WORK TO COMPLETE. Report every line below that holds the word "share".

INFORMATION SHOWN.
_ _ _ _ _
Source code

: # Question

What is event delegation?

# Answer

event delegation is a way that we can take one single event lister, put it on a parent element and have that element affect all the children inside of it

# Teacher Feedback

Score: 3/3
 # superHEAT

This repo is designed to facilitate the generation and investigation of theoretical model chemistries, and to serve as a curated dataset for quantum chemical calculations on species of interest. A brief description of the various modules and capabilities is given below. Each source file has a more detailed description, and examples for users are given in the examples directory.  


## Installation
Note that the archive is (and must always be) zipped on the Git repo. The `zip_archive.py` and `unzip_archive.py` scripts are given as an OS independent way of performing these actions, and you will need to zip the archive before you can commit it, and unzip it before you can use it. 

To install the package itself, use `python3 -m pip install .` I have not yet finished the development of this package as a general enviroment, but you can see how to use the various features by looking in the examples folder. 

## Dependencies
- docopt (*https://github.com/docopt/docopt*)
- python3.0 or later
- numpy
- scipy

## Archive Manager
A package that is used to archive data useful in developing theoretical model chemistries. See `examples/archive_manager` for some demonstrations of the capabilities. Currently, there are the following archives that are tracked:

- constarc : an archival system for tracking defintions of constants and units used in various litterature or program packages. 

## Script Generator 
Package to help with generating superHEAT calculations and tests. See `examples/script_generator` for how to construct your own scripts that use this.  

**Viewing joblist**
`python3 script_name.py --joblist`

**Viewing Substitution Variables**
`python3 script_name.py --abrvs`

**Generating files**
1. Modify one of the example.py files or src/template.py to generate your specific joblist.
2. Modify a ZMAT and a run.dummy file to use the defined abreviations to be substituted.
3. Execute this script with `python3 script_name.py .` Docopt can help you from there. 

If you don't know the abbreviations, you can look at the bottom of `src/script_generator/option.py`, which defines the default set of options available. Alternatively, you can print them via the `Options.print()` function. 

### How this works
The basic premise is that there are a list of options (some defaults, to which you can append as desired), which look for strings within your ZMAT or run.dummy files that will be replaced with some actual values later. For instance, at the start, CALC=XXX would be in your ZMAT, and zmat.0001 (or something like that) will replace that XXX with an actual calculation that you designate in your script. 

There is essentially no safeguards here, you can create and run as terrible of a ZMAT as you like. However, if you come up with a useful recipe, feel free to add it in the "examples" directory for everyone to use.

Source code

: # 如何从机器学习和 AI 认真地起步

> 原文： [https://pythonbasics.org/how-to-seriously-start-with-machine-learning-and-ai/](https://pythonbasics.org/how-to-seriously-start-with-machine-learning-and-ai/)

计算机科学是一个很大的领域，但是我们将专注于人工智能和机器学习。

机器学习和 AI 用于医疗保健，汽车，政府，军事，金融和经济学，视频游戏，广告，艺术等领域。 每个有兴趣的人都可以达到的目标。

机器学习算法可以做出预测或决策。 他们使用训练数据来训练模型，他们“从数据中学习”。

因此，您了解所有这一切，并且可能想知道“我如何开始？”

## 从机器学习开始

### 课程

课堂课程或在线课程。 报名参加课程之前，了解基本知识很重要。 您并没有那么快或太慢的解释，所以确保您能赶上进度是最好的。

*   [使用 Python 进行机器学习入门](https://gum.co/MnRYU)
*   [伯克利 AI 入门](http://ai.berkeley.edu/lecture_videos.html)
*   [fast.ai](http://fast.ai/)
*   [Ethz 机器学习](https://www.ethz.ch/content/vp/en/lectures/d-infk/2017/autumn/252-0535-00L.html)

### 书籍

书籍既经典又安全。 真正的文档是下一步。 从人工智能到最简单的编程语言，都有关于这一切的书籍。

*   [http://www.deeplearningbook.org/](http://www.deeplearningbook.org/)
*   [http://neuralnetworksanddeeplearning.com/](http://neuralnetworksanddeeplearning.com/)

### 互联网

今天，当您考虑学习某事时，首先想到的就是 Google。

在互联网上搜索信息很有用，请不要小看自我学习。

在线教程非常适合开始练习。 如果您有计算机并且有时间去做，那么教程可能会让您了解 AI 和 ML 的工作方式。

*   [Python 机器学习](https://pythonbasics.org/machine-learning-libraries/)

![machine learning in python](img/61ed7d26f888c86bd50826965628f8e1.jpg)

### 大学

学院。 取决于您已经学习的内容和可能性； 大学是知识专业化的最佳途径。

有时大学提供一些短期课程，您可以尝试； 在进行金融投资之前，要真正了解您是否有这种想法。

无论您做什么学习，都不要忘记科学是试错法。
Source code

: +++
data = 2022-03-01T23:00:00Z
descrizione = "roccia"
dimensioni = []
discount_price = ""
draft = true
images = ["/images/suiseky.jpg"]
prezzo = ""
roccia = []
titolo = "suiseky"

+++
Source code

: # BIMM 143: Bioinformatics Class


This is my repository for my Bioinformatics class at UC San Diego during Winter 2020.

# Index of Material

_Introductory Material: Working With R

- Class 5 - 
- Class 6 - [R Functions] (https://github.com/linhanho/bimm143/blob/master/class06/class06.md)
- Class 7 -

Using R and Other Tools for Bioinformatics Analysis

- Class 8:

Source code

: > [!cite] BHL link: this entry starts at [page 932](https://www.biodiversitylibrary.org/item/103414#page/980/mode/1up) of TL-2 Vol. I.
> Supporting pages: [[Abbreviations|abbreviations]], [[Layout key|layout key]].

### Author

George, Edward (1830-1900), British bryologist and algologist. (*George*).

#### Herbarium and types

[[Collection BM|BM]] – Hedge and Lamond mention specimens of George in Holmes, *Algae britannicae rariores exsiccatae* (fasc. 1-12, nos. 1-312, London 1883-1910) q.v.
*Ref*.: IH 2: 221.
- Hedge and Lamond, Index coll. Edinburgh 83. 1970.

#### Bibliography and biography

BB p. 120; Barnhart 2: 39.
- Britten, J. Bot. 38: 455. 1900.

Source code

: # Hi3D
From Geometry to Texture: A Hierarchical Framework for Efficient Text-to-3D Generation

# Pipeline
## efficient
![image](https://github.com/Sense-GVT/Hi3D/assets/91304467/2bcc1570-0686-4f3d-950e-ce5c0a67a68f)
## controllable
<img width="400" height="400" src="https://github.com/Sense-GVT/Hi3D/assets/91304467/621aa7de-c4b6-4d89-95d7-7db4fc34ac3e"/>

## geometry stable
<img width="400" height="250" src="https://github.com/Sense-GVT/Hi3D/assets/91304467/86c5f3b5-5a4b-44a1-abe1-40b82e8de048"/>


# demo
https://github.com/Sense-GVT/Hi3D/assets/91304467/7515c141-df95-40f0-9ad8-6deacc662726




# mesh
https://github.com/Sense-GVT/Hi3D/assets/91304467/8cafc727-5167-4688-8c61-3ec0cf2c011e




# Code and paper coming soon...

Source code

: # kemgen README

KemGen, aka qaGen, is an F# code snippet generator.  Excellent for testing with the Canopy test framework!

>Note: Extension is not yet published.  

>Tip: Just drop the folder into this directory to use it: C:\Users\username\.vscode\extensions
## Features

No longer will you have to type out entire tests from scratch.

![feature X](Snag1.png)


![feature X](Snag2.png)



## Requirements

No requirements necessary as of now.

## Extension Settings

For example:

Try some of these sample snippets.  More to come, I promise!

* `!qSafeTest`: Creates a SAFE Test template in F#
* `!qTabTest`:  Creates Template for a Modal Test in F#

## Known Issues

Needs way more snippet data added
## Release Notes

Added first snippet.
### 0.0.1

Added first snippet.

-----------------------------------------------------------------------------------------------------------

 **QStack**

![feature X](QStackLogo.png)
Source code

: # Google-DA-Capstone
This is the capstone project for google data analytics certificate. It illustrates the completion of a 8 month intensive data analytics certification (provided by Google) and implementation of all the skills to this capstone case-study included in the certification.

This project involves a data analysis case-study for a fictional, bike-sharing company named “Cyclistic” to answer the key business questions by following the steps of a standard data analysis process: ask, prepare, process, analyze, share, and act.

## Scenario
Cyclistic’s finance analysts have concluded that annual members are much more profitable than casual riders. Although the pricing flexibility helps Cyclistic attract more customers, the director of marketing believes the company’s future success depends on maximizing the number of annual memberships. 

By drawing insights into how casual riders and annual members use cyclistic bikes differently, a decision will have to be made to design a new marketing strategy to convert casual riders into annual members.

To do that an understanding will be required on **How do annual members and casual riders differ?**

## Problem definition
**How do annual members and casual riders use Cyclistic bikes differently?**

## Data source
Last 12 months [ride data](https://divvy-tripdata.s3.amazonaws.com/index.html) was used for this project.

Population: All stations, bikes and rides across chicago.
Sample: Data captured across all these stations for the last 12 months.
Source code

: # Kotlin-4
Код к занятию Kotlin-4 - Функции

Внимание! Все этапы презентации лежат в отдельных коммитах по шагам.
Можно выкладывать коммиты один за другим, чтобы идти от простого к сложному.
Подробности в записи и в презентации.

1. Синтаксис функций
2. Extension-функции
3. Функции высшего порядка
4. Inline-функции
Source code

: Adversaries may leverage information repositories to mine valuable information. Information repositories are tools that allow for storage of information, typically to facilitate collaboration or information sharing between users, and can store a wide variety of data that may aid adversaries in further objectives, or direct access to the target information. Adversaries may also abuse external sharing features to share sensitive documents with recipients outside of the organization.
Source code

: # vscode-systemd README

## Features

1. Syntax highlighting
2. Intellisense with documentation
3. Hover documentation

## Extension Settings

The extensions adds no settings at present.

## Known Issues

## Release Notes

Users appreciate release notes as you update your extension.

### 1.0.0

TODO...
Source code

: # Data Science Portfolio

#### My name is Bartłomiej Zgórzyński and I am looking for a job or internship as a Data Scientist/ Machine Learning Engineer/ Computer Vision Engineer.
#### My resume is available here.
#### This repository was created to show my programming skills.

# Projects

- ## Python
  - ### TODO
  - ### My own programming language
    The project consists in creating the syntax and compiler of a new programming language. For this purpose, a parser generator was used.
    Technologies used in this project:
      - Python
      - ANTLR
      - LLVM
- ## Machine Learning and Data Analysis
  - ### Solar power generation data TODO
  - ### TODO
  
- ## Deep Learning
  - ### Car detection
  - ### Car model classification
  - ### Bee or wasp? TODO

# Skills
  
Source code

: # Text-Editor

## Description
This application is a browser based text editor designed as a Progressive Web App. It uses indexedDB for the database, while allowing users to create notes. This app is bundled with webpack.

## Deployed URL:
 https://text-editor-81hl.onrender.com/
_ _ _ _ _
EXERCISE RESPONSE.
This project involves a data analysis case-study for a fictional, bike-sharing company named “Cyclistic” to answer the key business questions by following the steps of a standard data analysis process: ask, prepare, process, analyze, share, and act.
: Adversaries may leverage information repositories to mine valuable information. Information repositories are tools that allow for storage of information, typically to facilitate collaboration or information sharing between users, and can store a wide variety of data that may aid adversaries in further objectives, or direct access to the target information. Adversaries may also abuse external sharing features to share sensitive documents with recipients outside of the organization.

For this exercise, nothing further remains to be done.